This exercise calls for retyping every line below exactly, with the images omitted.

Rendered images with source text
⟨
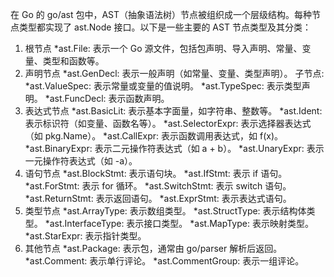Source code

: 在 Go 的 go/ast 包中，AST（抽象语法树）节点被组织成一个层级结构。每种节点类型都实现了 ast.Node 接口。以下是一些主要的 AST 节点类型及其分类：

1. 根节点
   *ast.File: 表示一个 Go 源文件，包括包声明、导入声明、常量、变量、类型和函数等。
2. 声明节点
   *ast.GenDecl: 表示一般声明（如常量、变量、类型声明）。
   子节点:
   *ast.ValueSpec: 表示常量或变量的值说明。
   *ast.TypeSpec: 表示类型声明。
   *ast.FuncDecl: 表示函数声明。
3. 表达式节点
   *ast.BasicLit: 表示基本字面量，如字符串、整数等。
   *ast.Ident: 表示标识符（如变量、函数名等）。
   *ast.SelectorExpr: 表示选择器表达式（如 pkg.Name）。
   *ast.CallExpr: 表示函数调用表达式，如 f(x)。
   *ast.BinaryExpr: 表示二元操作符表达式（如 a + b）。
   *ast.UnaryExpr: 表示一元操作符表达式（如 -a）。
4. 语句节点
   *ast.BlockStmt: 表示语句块。
   *ast.IfStmt: 表示 if 语句。
   *ast.ForStmt: 表示 for 循环。
   *ast.SwitchStmt: 表示 switch 语句。
   *ast.ReturnStmt: 表示返回语句。
   *ast.ExprStmt: 表示表达式语句。
5. 类型节点
   *ast.ArrayType: 表示数组类型。
   *ast.StructType: 表示结构体类型。
   *ast.InterfaceType: 表示接口类型。
   *ast.MapType: 表示映射类型。
   *ast.StarExpr: 表示指针类型。
6. 其他节点
   *ast.Package: 表示包，通常由 go/parser 解析后返回。
   *ast.Comment: 表示单行评论。
   *ast.CommentGroup: 表示一组评论。
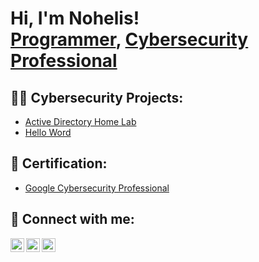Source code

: <h1>Hi, I'm Nohelis! <br/><a href="https://github.com/nohelis0610">Programmer</a>, <a href="https://www.linkedin.com/in/nohelisfernandez/">Cybersecurity Professional</a>

<h2>👨‍💻 Cybersecurity Projects:</h2>

- [Active Directory Home Lab](https://github.com/joshmadakor1/Algorithms-Practice)
- [Hello Word](https://github.com/joshmadakor1/Algorithms-Practice)

<h2>📝 Certification:</h2>

- [Google Cybersecurity Professional](https://coursera.org/verify/professional-cert/R849F7ZD6YTM)


<h2> 🤳 Connect with me:</h2>

[<img align="left" alt="NohelisFernandez | YouTube" width="22px" src="https://cdn.jsdelivr.net/npm/simple-icons@v3/icons/youtube.svg" />][youtube]
[<img align="left" alt="NohelisFernandez | LinkedIn" width="22px" src="https://cdn.jsdelivr.net/npm/simple-icons@v3/icons/linkedin.svg" />][linkedin]
[<img align="left" alt="nohecociname | Instagram" width="22px" src="https://cdn.jsdelivr.net/npm/simple-icons@v3/icons/instagram.svg" />][instagram]


[youtube]: https://www.youtube.com/@nohelisfernandez
[instagram]: https://www.instagram.com/nohecociname/
[linkedin]: https://www.linkedin.com/in/nohelisfernandez/

<!--
**joshmadakor1/joshmadakor1** is a ✨ _special_ ✨ repository because its `README.md` (this file) appears on your GitHub profile.

Here are some ideas to get you started:

- 🔭 I’m currently working on ...
- 🌱 I’m currently learning ...
- 👯 I’m looking to collaborate on ...
- 🤔 I’m looking for help with ...
- 💬 Ask me about ...
- 📫 How to reach me: ...
- 😄 Pronouns: ...
- ⚡ Fun fact: ...
-->
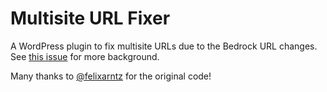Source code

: # Multisite URL Fixer

A WordPress plugin to fix multisite URLs due to the Bedrock URL changes. See [this issue](https://github.com/roots/bedrock/issues/250) for more background.

Many thanks to [@felixarntz](https://github.com/felixarntz) for the original code!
⟩
[SOLVED PROBLEM]
Source code

: 在 Go 的 go/ast 包中，AST（抽象语法树）节点被组织成一个层级结构。每种节点类型都实现了 ast.Node 接口。以下是一些主要的 AST 节点类型及其分类：

1. 根节点
   *ast.File: 表示一个 Go 源文件，包括包声明、导入声明、常量、变量、类型和函数等。
2. 声明节点
   *ast.GenDecl: 表示一般声明（如常量、变量、类型声明）。
   子节点:
   *ast.ValueSpec: 表示常量或变量的值说明。
   *ast.TypeSpec: 表示类型声明。
   *ast.FuncDecl: 表示函数声明。
3. 表达式节点
   *ast.BasicLit: 表示基本字面量，如字符串、整数等。
   *ast.Ident: 表示标识符（如变量、函数名等）。
   *ast.SelectorExpr: 表示选择器表达式（如 pkg.Name）。
   *ast.CallExpr: 表示函数调用表达式，如 f(x)。
   *ast.BinaryExpr: 表示二元操作符表达式（如 a + b）。
   *ast.UnaryExpr: 表示一元操作符表达式（如 -a）。
4. 语句节点
   *ast.BlockStmt: 表示语句块。
   *ast.IfStmt: 表示 if 语句。
   *ast.ForStmt: 表示 for 循环。
   *ast.SwitchStmt: 表示 switch 语句。
   *ast.ReturnStmt: 表示返回语句。
   *ast.ExprStmt: 表示表达式语句。
5. 类型节点
   *ast.ArrayType: 表示数组类型。
   *ast.StructType: 表示结构体类型。
   *ast.InterfaceType: 表示接口类型。
   *ast.MapType: 表示映射类型。
   *ast.StarExpr: 表示指针类型。
6. 其他节点
   *ast.Package: 表示包，通常由 go/parser 解析后返回。
   *ast.Comment: 表示单行评论。
   *ast.CommentGroup: 表示一组评论。
Source code

: <h1>Hi, I'm Nohelis! <br/><a href="https://github.com/nohelis0610">Programmer</a>, <a href="https://www.linkedin.com/in/nohelisfernandez/">Cybersecurity Professional</a>

<h2>👨‍💻 Cybersecurity Projects:</h2>

- [Active Directory Home Lab](https://github.com/joshmadakor1/Algorithms-Practice)
- [Hello Word](https://github.com/joshmadakor1/Algorithms-Practice)

<h2>📝 Certification:</h2>

- [Google Cybersecurity Professional](https://coursera.org/verify/professional-cert/R849F7ZD6YTM)


<h2> 🤳 Connect with me:</h2>

[<img align="left" alt="NohelisFernandez | YouTube" width="22px" src="https://cdn.jsdelivr.net/npm/simple-icons@v3/icons/youtube.svg" />][youtube]
[<img align="left" alt="NohelisFernandez | LinkedIn" width="22px" src="https://cdn.jsdelivr.net/npm/simple-icons@v3/icons/linkedin.svg" />][linkedin]
[<img align="left" alt="nohecociname | Instagram" width="22px" src="https://cdn.jsdelivr.net/npm/simple-icons@v3/icons/instagram.svg" />][instagram]


[youtube]: https://www.youtube.com/@nohelisfernandez
[instagram]: https://www.instagram.com/nohecociname/
[linkedin]: https://www.linkedin.com/in/nohelisfernandez/

<!--
**joshmadakor1/joshmadakor1** is a ✨ _special_ ✨ repository because its `README.md` (this file) appears on your GitHub profile.

Here are some ideas to get you started:

- 🔭 I’m currently working on ...
- 🌱 I’m currently learning ...
- 👯 I’m looking to collaborate on ...
- 🤔 I’m looking for help with ...
- 💬 Ask me about ...
- 📫 How to reach me: ...
- 😄 Pronouns: ...
- ⚡ Fun fact: ...
-->
Source code

: # Multisite URL Fixer

A WordPress plugin to fix multisite URLs due to the Bedrock URL changes. See [this issue](https://github.com/roots/bedrock/issues/250) for more background.

Many thanks to [@felixarntz](https://github.com/felixarntz) for the original code!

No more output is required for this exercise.